Thank You I will give this a try!!


----------



## mrb (Oct 19, 2009)

your cable isnt going to give you 1/2 second of delay. Its probably the camcorder taking its time to process the image and send it out the video out. Try a regular CCTV camera.


----------



## SHARYNF (Oct 19, 2009)

What Camcorder are you using? some of the recent HD consumer cams have to down res and process the output and give priority to compressing the image for storage on the camcorder. 15 frames delay seems excessive but certainly is possible.
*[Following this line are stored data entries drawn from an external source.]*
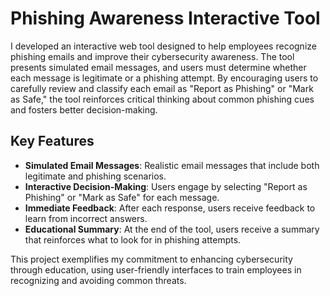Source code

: # Phishing Awareness Interactive Tool

I developed an interactive web tool designed to help employees recognize phishing emails and improve their cybersecurity awareness. The tool presents simulated email messages, and users must determine whether each message is legitimate or a phishing attempt. By encouraging users to carefully review and classify each email as "Report as Phishing" or "Mark as Safe," the tool reinforces critical thinking about common phishing cues and fosters better decision-making.

## Key Features

- **Simulated Email Messages**: Realistic email messages that include both legitimate and phishing scenarios.
- **Interactive Decision-Making**: Users engage by selecting "Report as Phishing" or "Mark as Safe" for each message.
- **Immediate Feedback**: After each response, users receive feedback to learn from incorrect answers.
- **Educational Summary**: At the end of the tool, users receive a summary that reinforces what to look for in phishing attempts.

This project exemplifies my commitment to enhancing cybersecurity through education, using user-friendly interfaces to train employees in recognizing and avoiding common threats.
Note the if you are using any switcher it can introduce a 1 or two frame delay and many of the DLP projectors also introduce a 1 or 2 frame delay
Cable loss will degrade the quality of the signal but will NOT add a delay 
Sharyn


----------



## museav (Oct 20, 2009)

I moved this thread to the more appropriate area.

I have to agree with the last couple of posts, it is not the cable and a DA or buffer amp will not reduce any latency. Sharyn probably nailed part of it, on many camcorders the composite video output is down processed and that introduces some latency. Another aspect may be the displays themselves, if they are digital displays (LCD, plasma or DLP) then they are having to process and scale the composite video signal from the camcorder, thus introducing additional latency. And as Sharyn also noted, any intermediate switching or processing could introduce additional latency. Simply an inherent part of using digital devices with an analog signal, there are often multiple A/D and D/A conversions and some signal/format processing involved and those normally introduce some latency.


----------



## fredthe (Oct 20, 2009)

I've seen some displays add a lot of delay, but as Sharyn said, it may be the camera...

As a quick test, try plugging the camera into an old-fashioned (CRT) TV (if you can find one...) and see if the delay is present there. That will tell you which end is your problem.

If you are otherwise seeing a good image, then your cable is not a problem.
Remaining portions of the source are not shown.